• Task to complete: Lines before the one containing "Additional simulations were" are left out; that line and every line after it, through the end of the records, are to be reproduced exactly.

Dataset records
══════════════════════════════

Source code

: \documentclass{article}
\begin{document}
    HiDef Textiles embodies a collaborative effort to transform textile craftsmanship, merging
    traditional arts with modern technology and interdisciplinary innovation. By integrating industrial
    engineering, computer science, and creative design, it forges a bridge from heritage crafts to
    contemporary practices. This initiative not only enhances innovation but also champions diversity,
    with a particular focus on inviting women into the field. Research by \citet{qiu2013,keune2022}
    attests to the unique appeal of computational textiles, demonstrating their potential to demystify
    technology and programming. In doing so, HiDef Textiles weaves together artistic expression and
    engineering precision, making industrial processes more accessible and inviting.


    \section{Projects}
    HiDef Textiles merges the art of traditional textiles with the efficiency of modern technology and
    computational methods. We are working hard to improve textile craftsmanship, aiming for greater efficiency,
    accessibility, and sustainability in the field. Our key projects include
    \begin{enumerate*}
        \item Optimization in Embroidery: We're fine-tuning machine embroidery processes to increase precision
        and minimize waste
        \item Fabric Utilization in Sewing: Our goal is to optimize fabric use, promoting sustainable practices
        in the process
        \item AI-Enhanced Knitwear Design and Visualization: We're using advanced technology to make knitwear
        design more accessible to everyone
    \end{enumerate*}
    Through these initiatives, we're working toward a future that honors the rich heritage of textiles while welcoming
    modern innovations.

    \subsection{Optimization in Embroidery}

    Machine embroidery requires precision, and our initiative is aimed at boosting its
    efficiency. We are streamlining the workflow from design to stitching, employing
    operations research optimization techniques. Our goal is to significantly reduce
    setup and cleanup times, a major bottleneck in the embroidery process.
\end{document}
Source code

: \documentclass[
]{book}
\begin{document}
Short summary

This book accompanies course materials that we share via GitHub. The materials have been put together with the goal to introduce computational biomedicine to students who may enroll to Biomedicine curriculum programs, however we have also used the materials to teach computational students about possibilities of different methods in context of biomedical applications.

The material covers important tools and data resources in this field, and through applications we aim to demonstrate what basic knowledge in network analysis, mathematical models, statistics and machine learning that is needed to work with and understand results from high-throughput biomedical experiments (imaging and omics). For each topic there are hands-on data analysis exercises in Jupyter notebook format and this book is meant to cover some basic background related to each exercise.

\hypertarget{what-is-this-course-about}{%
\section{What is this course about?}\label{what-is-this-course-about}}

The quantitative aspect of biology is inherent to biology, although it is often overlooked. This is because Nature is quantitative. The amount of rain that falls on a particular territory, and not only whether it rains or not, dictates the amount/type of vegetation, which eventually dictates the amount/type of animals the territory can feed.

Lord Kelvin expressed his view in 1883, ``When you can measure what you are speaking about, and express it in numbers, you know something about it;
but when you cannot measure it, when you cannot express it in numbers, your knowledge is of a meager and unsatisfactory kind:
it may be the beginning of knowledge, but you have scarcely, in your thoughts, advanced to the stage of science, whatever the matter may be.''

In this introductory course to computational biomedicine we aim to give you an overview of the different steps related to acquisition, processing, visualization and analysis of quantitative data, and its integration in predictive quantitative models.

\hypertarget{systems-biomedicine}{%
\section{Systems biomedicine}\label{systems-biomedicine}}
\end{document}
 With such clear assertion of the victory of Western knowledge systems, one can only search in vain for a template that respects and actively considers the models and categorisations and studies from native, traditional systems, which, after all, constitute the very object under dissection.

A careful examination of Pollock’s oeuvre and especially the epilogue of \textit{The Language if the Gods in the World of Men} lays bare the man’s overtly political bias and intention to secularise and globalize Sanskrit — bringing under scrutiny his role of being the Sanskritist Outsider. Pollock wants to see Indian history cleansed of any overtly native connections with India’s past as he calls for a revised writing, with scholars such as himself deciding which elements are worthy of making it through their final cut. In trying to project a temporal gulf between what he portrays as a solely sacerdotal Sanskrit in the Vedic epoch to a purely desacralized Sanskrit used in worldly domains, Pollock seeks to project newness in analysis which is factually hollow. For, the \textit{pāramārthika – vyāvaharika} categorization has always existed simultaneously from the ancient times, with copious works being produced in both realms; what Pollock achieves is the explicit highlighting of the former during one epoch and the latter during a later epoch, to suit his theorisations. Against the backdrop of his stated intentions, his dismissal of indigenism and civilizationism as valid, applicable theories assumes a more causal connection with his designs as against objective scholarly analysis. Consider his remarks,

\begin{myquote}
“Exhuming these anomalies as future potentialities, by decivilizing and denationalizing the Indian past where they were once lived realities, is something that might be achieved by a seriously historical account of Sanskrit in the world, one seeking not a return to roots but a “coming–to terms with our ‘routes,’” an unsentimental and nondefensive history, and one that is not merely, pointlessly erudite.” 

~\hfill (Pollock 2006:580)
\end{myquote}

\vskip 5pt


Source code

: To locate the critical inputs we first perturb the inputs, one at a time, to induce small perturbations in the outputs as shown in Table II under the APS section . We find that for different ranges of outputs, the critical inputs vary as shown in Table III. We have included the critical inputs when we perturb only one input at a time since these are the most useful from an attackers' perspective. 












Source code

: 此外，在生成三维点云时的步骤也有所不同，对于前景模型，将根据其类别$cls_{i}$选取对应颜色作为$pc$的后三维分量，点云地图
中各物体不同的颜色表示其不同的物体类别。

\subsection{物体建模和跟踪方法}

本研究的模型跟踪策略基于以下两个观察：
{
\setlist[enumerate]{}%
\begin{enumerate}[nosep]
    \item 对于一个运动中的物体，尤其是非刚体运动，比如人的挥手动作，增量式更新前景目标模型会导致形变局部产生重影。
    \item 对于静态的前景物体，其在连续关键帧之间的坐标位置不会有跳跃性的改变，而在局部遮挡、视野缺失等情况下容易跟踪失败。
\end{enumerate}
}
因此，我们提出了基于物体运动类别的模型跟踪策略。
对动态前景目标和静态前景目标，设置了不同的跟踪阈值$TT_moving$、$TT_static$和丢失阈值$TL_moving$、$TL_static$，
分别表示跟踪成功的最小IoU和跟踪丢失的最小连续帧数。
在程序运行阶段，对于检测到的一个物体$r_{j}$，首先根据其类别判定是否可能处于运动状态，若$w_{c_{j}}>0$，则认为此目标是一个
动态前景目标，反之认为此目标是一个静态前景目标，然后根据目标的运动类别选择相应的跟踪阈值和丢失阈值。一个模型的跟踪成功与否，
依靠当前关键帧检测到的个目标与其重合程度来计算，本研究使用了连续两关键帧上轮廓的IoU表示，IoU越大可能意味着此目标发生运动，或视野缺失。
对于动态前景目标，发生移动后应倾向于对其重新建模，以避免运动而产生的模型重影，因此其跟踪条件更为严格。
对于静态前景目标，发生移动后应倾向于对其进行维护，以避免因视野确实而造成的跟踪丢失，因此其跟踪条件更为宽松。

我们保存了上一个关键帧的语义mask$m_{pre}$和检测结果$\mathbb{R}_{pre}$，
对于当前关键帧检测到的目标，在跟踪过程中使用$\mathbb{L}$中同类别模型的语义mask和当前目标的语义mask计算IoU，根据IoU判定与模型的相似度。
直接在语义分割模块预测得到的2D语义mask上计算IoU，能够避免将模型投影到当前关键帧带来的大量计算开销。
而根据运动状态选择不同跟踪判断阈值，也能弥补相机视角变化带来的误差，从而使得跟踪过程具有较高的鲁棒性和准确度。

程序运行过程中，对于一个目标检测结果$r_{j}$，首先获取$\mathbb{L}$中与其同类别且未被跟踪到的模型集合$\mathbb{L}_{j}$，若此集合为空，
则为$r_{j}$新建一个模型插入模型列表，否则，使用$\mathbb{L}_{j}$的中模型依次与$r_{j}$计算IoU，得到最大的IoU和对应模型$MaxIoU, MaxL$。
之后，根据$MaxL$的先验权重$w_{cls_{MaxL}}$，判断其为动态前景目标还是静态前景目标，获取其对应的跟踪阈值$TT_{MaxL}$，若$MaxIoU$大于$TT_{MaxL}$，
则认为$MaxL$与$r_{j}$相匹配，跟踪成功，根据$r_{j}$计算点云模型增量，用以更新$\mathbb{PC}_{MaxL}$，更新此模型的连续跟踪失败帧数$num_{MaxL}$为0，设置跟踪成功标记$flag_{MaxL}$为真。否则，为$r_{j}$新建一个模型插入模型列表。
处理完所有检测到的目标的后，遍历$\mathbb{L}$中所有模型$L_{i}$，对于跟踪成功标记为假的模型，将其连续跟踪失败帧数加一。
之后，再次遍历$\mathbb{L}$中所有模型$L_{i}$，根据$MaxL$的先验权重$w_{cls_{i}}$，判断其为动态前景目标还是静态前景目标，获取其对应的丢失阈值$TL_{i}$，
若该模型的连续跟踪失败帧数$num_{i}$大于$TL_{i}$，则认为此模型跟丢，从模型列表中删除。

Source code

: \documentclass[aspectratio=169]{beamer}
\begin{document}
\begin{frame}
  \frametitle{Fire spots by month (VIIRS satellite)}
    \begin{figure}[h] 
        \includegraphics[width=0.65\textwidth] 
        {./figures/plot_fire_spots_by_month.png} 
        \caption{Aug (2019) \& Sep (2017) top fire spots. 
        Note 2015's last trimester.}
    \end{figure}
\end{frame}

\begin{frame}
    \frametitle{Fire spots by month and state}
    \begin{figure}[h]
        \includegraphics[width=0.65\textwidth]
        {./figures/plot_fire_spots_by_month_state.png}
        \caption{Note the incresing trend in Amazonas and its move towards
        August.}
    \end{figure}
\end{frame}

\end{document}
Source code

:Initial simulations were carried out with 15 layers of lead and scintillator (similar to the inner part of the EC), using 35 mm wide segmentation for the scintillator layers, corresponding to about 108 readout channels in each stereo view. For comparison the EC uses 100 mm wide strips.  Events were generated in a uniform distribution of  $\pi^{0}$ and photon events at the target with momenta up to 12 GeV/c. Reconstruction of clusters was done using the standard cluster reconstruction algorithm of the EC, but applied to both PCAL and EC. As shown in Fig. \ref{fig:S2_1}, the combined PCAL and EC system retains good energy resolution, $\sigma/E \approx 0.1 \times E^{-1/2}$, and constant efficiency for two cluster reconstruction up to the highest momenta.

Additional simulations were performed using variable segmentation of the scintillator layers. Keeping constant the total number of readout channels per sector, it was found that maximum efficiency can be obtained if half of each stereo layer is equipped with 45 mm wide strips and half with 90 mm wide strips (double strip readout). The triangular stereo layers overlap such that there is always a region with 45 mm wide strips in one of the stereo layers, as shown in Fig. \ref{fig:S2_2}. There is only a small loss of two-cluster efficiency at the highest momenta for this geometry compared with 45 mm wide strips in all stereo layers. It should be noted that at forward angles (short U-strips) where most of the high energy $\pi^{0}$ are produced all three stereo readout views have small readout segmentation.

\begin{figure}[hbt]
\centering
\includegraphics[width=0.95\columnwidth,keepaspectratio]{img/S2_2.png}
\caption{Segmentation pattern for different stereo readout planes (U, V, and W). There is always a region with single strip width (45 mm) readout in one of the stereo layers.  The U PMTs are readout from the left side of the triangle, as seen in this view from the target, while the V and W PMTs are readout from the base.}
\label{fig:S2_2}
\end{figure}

══════════════════════════════

• Response area:
Additional simulations were performed using variable segmentation of the scintillator layers. Keeping constant the total number of readout channels per sector, it was found that maximum efficiency can be obtained if half of each stereo layer is equipped with 45 mm wide strips and half with 90 mm wide strips (double strip readout). The triangular stereo layers overlap such that there is always a region with 45 mm wide strips in one of the stereo layers, as shown in Fig. \ref{fig:S2_2}. There is only a small loss of two-cluster efficiency at the highest momenta for this geometry compared with 45 mm wide strips in all stereo layers. It should be noted that at forward angles (short U-strips) where most of the high energy $\pi^{0}$ are produced all three stereo readout views have small readout segmentation.

\begin{figure}[hbt]
\centering
\includegraphics[width=0.95\columnwidth,keepaspectratio]{img/S2_2.png}
\caption{Segmentation pattern for different stereo readout planes (U, V, and W). There is always a region with single strip width (45 mm) readout in one of the stereo layers.  The U PMTs are readout from the left side of the triangle, as seen in this view from the target, while the V and W PMTs are readout from the base.}
\label{fig:S2_2}
\end{figure}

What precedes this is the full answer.